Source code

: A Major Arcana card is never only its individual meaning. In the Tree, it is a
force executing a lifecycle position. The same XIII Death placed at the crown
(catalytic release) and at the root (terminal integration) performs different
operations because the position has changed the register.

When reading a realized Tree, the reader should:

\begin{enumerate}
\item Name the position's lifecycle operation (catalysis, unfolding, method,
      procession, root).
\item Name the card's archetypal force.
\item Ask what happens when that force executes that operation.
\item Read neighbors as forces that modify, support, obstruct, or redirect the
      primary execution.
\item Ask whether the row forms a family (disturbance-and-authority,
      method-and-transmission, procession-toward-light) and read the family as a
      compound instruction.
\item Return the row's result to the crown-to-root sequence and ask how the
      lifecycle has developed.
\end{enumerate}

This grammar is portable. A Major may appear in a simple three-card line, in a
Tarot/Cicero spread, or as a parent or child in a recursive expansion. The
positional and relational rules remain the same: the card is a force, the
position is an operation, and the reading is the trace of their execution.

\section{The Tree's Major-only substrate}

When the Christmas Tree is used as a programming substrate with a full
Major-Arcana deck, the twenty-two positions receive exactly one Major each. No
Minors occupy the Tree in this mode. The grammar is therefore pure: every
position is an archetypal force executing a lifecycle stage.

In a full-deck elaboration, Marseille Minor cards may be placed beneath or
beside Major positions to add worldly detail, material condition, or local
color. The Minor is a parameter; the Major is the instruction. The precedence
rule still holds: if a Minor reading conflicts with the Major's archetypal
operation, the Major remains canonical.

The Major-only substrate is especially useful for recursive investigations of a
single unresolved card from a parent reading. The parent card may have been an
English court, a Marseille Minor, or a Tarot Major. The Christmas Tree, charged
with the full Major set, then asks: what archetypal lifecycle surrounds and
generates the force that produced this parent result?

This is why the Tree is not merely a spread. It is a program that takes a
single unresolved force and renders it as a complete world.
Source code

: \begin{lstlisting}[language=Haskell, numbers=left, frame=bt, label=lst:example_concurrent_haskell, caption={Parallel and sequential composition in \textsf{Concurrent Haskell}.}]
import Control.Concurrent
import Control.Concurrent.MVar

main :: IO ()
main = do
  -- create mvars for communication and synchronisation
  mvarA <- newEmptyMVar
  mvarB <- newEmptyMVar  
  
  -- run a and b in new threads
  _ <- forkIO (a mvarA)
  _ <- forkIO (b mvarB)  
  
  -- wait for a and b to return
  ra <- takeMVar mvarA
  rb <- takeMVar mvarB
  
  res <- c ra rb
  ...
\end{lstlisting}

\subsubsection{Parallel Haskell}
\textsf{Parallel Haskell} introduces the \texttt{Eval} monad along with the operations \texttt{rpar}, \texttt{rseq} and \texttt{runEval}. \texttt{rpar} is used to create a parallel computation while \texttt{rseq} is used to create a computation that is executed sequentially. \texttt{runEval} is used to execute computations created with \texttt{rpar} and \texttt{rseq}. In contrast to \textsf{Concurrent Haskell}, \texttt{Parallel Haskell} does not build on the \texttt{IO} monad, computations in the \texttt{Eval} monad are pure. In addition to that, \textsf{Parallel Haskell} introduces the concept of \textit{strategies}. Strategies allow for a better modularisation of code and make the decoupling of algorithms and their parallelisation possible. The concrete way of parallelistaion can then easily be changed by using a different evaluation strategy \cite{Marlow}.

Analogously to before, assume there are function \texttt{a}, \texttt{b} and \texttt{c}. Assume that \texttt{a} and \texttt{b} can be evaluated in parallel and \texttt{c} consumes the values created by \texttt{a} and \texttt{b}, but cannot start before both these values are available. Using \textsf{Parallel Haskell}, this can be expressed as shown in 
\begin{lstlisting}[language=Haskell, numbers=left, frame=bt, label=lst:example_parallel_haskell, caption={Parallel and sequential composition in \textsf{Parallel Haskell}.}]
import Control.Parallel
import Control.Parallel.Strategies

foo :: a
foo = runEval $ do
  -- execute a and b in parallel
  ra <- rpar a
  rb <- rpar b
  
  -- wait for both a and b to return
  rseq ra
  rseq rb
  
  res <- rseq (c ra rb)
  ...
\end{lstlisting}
__________________________________________________
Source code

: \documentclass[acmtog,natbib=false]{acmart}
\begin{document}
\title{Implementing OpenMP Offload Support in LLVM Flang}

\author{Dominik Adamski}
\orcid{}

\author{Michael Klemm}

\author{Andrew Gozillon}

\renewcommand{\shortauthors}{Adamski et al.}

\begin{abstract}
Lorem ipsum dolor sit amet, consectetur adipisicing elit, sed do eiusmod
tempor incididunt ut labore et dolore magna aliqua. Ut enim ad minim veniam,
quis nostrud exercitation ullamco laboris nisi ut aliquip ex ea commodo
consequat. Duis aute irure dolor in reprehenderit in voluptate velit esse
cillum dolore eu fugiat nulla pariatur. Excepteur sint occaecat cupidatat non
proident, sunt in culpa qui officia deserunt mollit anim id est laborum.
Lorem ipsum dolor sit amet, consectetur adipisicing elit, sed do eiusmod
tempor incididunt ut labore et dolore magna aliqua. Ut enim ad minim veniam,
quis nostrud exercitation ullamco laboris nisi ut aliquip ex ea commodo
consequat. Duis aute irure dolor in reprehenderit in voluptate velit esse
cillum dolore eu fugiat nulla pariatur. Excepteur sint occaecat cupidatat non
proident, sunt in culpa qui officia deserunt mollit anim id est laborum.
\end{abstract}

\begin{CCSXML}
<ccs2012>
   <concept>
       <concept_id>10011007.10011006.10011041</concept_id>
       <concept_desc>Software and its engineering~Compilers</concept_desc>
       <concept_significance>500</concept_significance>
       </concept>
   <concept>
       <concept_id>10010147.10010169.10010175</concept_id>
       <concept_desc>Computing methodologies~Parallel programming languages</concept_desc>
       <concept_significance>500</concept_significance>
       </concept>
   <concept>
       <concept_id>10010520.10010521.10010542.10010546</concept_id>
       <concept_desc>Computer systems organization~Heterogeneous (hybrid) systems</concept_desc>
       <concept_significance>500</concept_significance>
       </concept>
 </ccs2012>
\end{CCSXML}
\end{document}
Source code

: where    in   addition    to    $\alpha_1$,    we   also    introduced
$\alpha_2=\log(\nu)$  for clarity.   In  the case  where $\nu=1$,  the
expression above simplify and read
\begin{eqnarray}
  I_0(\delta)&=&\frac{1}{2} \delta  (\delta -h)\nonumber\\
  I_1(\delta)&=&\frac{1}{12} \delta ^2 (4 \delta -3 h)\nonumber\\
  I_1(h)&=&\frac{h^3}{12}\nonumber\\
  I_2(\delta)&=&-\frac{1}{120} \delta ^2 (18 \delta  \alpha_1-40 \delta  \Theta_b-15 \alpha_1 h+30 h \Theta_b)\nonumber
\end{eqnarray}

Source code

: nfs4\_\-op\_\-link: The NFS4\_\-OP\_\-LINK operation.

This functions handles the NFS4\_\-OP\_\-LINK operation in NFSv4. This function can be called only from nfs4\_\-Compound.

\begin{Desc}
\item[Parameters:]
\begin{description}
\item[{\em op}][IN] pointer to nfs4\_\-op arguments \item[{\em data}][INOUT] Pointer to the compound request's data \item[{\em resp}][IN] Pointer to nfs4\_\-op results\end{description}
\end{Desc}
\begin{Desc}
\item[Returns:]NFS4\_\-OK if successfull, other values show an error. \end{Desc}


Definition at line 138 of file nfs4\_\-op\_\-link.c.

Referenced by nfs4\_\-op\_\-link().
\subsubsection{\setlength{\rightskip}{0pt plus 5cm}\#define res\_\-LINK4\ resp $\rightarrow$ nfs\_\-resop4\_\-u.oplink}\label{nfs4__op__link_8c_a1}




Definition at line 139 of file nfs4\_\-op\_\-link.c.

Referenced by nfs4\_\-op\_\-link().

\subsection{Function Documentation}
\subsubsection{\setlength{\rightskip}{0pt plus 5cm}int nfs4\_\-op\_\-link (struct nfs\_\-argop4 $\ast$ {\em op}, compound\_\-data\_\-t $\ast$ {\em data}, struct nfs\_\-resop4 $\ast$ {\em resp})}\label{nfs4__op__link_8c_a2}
__________________________________________________
## WORK TO BE COMPLETED
Copy back the listing above exactly, but only from the line with "method-and-transmission, procession-toward-light) and" through the line with "position is an operation, and", both ends included.

## ANSWER SECTION
      method-and-transmission, procession-toward-light) and read the family as a
      compound instruction.
\item Return the row's result to the crown-to-root sequence and ask how the
      lifecycle has developed.
\end{enumerate}

This grammar is portable. A Major may appear in a simple three-card line, in a
Tarot/Cicero spread, or as a parent or child in a recursive expansion. The
positional and relational rules remain the same: the card is a force, the
position is an operation, and the reading is the trace of their execution.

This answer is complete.